Sub-Saharan Africa’s external debt is projected to increase by 52.32 per cent to $863.38bn in 2024 from $566.84bn in 2016, according to a report by research and consulting firm, Financial Derivatives.
According to the report, in 2023, sub-Saharan Africa faced a myriad of challenges, including coups, debt, currency pressures, and high inflation, leading to a decline in real GDP growth to 2.9 per cent from 3.7 per cent in 2022, per the World Bank.
Despite these, the report predicted that the region is expected to grow by 3.8 per cent in 2024, outpacing growth in advanced economies, projected to grow at 1.2 per cent in 2024 as new growth enhancers like Tanzania and Ivory Coast sustain growth rates above 6 per cent.

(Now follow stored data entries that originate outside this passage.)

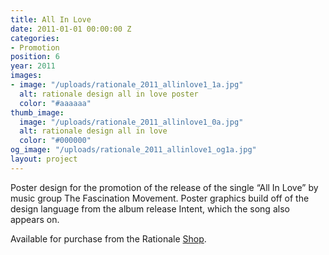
 ```yaml
---
title: All In Love
date: 2011-01-01 00:00:00 Z
categories:
- Promotion
position: 6
year: 2011
images:
- image: "/uploads/rationale_2011_allinlove1_1a.jpg"
  alt: rationale design all in love poster
  color: "#aaaaaa"
thumb_image:
  image: "/uploads/rationale_2011_allinlove1_0a.jpg"
  alt: rationale design all in love
  color: "#000000"
og_image: "/uploads/rationale_2011_allinlove1_og1a.jpg"
layout: project
---
```


Poster design for the promotion of the release of the single “All In Love” by music group The Fascination Movement. Poster graphics build off of the design language from the album release Intent, which the song also appears on.

Available for purchase from the Rationale [Shop](https://rationale-design.com/shop/all-in-love-poster/).
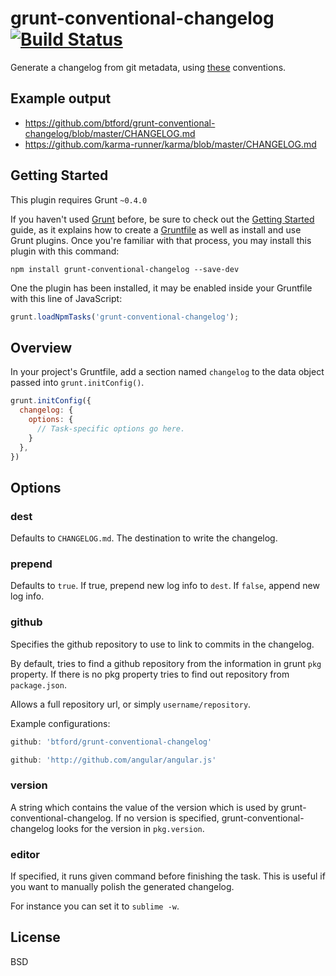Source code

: # grunt-conventional-changelog  [![Build Status](https://secure.travis-ci.org/btford/grunt-conventional-changelog.png?branch=master)](http://travis-ci.org/btford/grunt-conventional-changelog)

Generate a changelog from git metadata, using [these](https://docs.google.com/document/d/1QrDFcIiPjSLDn3EL15IJygNPiHORgU1_OOAqWjiDU5Y/) conventions.

## Example output
- https://github.com/btford/grunt-conventional-changelog/blob/master/CHANGELOG.md
- https://github.com/karma-runner/karma/blob/master/CHANGELOG.md

## Getting Started
This plugin requires Grunt `~0.4.0`

If you haven't used [Grunt](http://gruntjs.com/) before, be sure to check out the [Getting Started](http://gruntjs.com/getting-started) guide, as it explains how to create a [Gruntfile](http://gruntjs.com/sample-gruntfile) as well as install and use Grunt plugins. Once you're familiar with that process, you may install this plugin with this command:

```shell
npm install grunt-conventional-changelog --save-dev
```

One the plugin has been installed, it may be enabled inside your Gruntfile with this line of JavaScript:

```js
grunt.loadNpmTasks('grunt-conventional-changelog');
```

## Overview
In your project's Gruntfile, add a section named `changelog` to the data object passed into `grunt.initConfig()`.

```js
grunt.initConfig({
  changelog: {
    options: {
      // Task-specific options go here.
    }
  },
})
```

## Options

### dest
Defaults to `CHANGELOG.md`. The destination to write the changelog.

### prepend
Defaults to `true`. If true, prepend new log info to `dest`. If `false`, append new log info.

### github
Specifies the github repository to use to link to commits in the changelog.

By default, tries to find a github repository from the information in grunt `pkg` property. If there is no pkg property tries to find out repository from  `package.json`.

Allows a full repository url, or simply `username/repository`.

Example configurations:
```js
github: 'btford/grunt-conventional-changelog'
```
```js
github: 'http://github.com/angular/angular.js'
```

### version
A string which contains the value of the version which is used by grunt-conventional-changelog.
If no version is specified, grunt-conventional-changelog looks for the version in `pkg.version`.

### editor
If specified, it runs given command before finishing the task. This is useful if you want to manually polish the generated changelog.

For instance you can set it to `sublime -w`.

## License
BSD
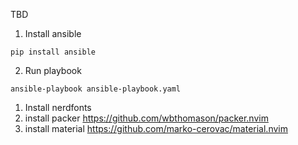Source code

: TBD

1. Install ansible
```
pip install ansible

```
2. Run playbook
```
ansible-playbook ansible-playbook.yaml
```

1. Install nerdfonts
2. install packer https://github.com/wbthomason/packer.nvim
3. install material https://github.com/marko-cerovac/material.nvim
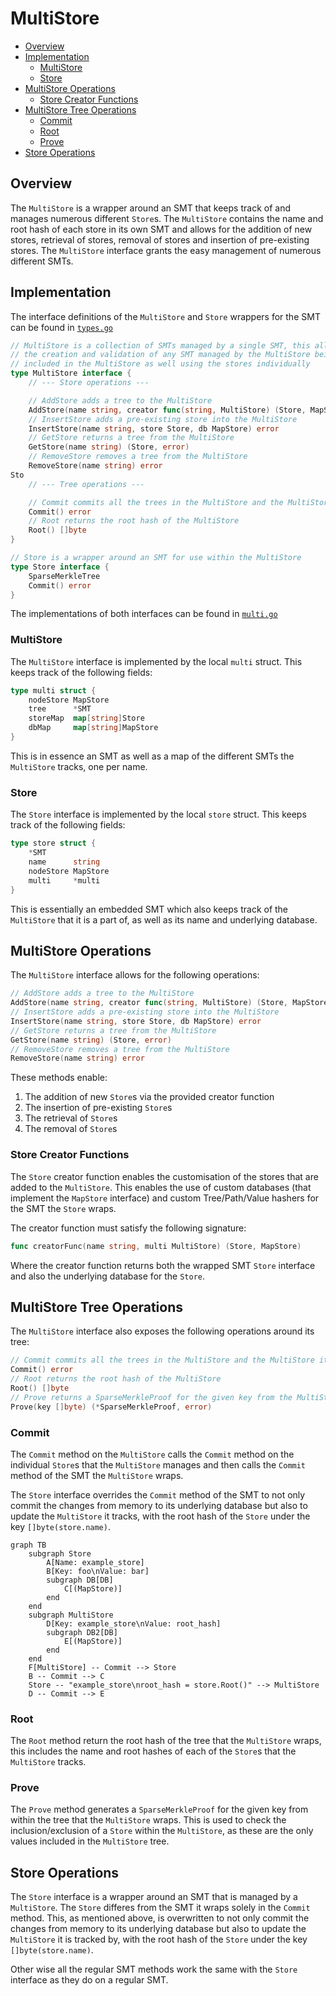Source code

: # MultiStore <!-- omit in toc -->

- [Overview](#overview)
- [Implementation](#implementation)
	- [MultiStore](#multistore)
	- [Store](#store)
- [MultiStore Operations](#multistore-operations)
	- [Store Creator Functions](#store-creator-functions)
- [MultiStore Tree Operations](#multistore-tree-operations)
	- [Commit](#commit)
	- [Root](#root)
	- [Prove](#prove)
- [Store Operations](#store-operations)

## Overview

The `MultiStore` is a wrapper around an SMT that keeps track of and manages numerous different `Store`s. The `MultiStore` contains the name and root hash of each store in its own SMT and allows for the addition of new stores, retrieval of stores, removal of stores and insertion of pre-existing stores. The `MultiStore` interface grants the easy management of numerous different SMTs.

## Implementation

The interface definitions of the `MultiStore` and `Store` wrappers for the SMT can be found in [`types.go`](./types.go)

```go
// MultiStore is a collection of SMTs managed by a single SMT, this allows for
// the creation and validation of any SMT managed by the MultiStore being
// included in the MultiStore as well using the stores individually
type MultiStore interface {
	// --- Store operations ---

	// AddStore adds a tree to the MultiStore
	AddStore(name string, creator func(string, MultiStore) (Store, MapStore)) error
	// InsertStore adds a pre-existing store into the MultiStore
	InsertStore(name string, store Store, db MapStore) error
	// GetStore returns a tree from the MultiStore
	GetStore(name string) (Store, error)
	// RemoveStore removes a tree from the MultiStore
	RemoveStore(name string) error
Sto
	// --- Tree operations ---

	// Commit commits all the trees in the MultiStore and the MultiStore itself
	Commit() error
	// Root returns the root hash of the MultiStore
	Root() []byte
}

// Store is a wrapper around an SMT for use within the MultiStore
type Store interface {
	SparseMerkleTree
	Commit() error
}
```

The implementations of both interfaces can be found in [`multi.go`](./multi.go)

### MultiStore

The `MultiStore` interface is implemented by the local `multi` struct. This keeps track of the following fields:

```go
type multi struct {
	nodeStore MapStore
	tree      *SMT
	storeMap  map[string]Store
	dbMap     map[string]MapStore
}
```

This is in essence an SMT as well as a map of the different SMTs the `MultiStore` tracks, one per name.

### Store

The `Store` interface is implemented by the local `store` struct. This keeps track of the following fields:

```go
type store struct {
	*SMT
	name      string
	nodeStore MapStore
	multi     *multi
}
```

This is essentially an embedded SMT which also keeps track of the `MultiStore` that it is a part of, as well as its name and underlying database.

## MultiStore Operations

The `MultiStore` interface allows for the following operations:

```go
// AddStore adds a tree to the MultiStore
AddStore(name string, creator func(string, MultiStore) (Store, MapStore)) error
// InsertStore adds a pre-existing store into the MultiStore
InsertStore(name string, store Store, db MapStore) error
// GetStore returns a tree from the MultiStore
GetStore(name string) (Store, error)
// RemoveStore removes a tree from the MultiStore
RemoveStore(name string) error
```

These methods enable:

1. The addition of new `Store`s via the provided creator function
2. The insertion of pre-existing `Store`s
3. The retrieval of `Store`s
4. The removal of `Store`s

### Store Creator Functions

The `Store` creator function enables the customisation of the stores that are added to the `MultiStore`. This enables the use of custom databases (that implement the `MapStore` interface) and custom Tree/Path/Value hashers for the SMT the `Store` wraps.

The creator function must satisfy the following signature:

```go
func creatorFunc(name string, multi MultiStore) (Store, MapStore)
```

Where the creator function returns both the wrapped SMT `Store` interface and also the underlying database for the `Store`.

## MultiStore Tree Operations

The `MultiStore` interface also exposes the following operations around its tree:

```go
// Commit commits all the trees in the MultiStore and the MultiStore itself
Commit() error
// Root returns the root hash of the MultiStore
Root() []byte
// Prove returns a SparseMerkleProof for the given key from the MultiStore tree
Prove(key []byte) (*SparseMerkleProof, error)
```

### Commit

The `Commit` method on the `MultiStore` calls the `Commit` method on the individual `Store`s that the `MultiStore` manages and then calls the `Commit` method of the SMT the `MultiStore` wraps.

The `Store` interface overrides the `Commit` method of the SMT to not only commit the changes from memory to its underlying database but also to update the `MultiStore` it tracks, with the root hash of the `Store` under the key `[]byte(store.name)`.

```mermaid
graph TB
    subgraph Store
        A[Name: example_store]
        B[Key: foo\nValue: bar]
        subgraph DB[DB]
            C[(MapStore)]
        end
    end
    subgraph MultiStore
        D[Key: example_store\nValue: root_hash]
        subgraph DB2[DB]
            E[(MapStore)]
        end
    end
    F[MultiStore] -- Commit --> Store
    B -- Commit --> C
    Store -- "example_store\nroot_hash = store.Root()" --> MultiStore
    D -- Commit --> E
```

### Root

The `Root` method return the root hash of the tree that the `MultiStore` wraps, this includes the name and root hashes of each of the `Store`s that the `MultiStore` tracks.

### Prove

The `Prove` method generates a `SparseMerkleProof` for the given key from within the tree that the `MultiStore` wraps. This is used to check the inclusion/exclusion of a `Store` within the `MultiStore`, as these are the only values included in the `MultiStore` tree.

## Store Operations

The `Store` interface is a wrapper around an SMT that is managed by a `MultiStore`. The `Store` differes from the SMT it wraps solely in the `Commit` method. This, as mentioned above, is overwritten to not only commit the changes from memory to its underlying database but also to update the `MultiStore` it is tracked by, with the root hash of the `Store` under the key `[]byte(store.name)`.

Other wise all the regular SMT methods work the same with the `Store` interface as they do on a regular SMT.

It said key macroeconomic challenges facing the dominant economies in the region must be addressed, emphasizing the need for policymakers to be proactive in returning the region to its pre-pandemic and pre-Russia-Ukraine-war growth levels.
It read in part, “For instance, having accumulated debt in the pre-COVID low-interest-rate era, SSA countries now grapple with expensive debt-servicing due to global interest rate hikes.
“Yields on Kenya’s Eurobond repayment due June 2024, reached 15.65 per cent in November 2023, 2.55 per cent higher than 13.1 per cent at the start of 2023, even as the risk premium on African debt continues to mount in an unforgiving global interest rate environment. SSA’s external debt is projected to increase by 52.32 per cent to $863.38bn in 2024 from $566.84bn in 2016, according to the EIU.”
The report warned that specific risks to growth prospects abound from excessive debt, high inflation, currency pressures, political unrest and military conflicts, especially in the Sahel.
It noted that 2024 is unarguably the largest global election year in history with over 16 African nations set to conduct presidential and legislative elections, including South Africa, Rwanda, Namibia and Ghana.
The report also stated that sub-Saharan African nations are anticipated to enhance intra-African trade, expand their revenue sources and buffers, and prioritise infrastructure development.
This move, it said, could shield SSA countries from the direct impact of China’s economic slowdown due to its lingering property sector crisis and slow growth.
It read further, “The IMF projects a 4 per cent growth for sub-Saharan Africa in 2024, 0.2 per cent higher than the World Bank’s forecast of 3.8 per cent. The expected growth is attributed to a rebounding global economy, larger investments in the oil, gas, and renewable sectors, and high prices for Africa’s hydrocarbons, mining, and agricultural products.
“The service sector is also expected to be a major driver of growth, particularly in eastern African countries such as Uganda and Rwanda, with 2024 growth expectations of 6 per cent and 7.5 per cent, respectively, fueled by the tourism, financial, and telecommunication industries.”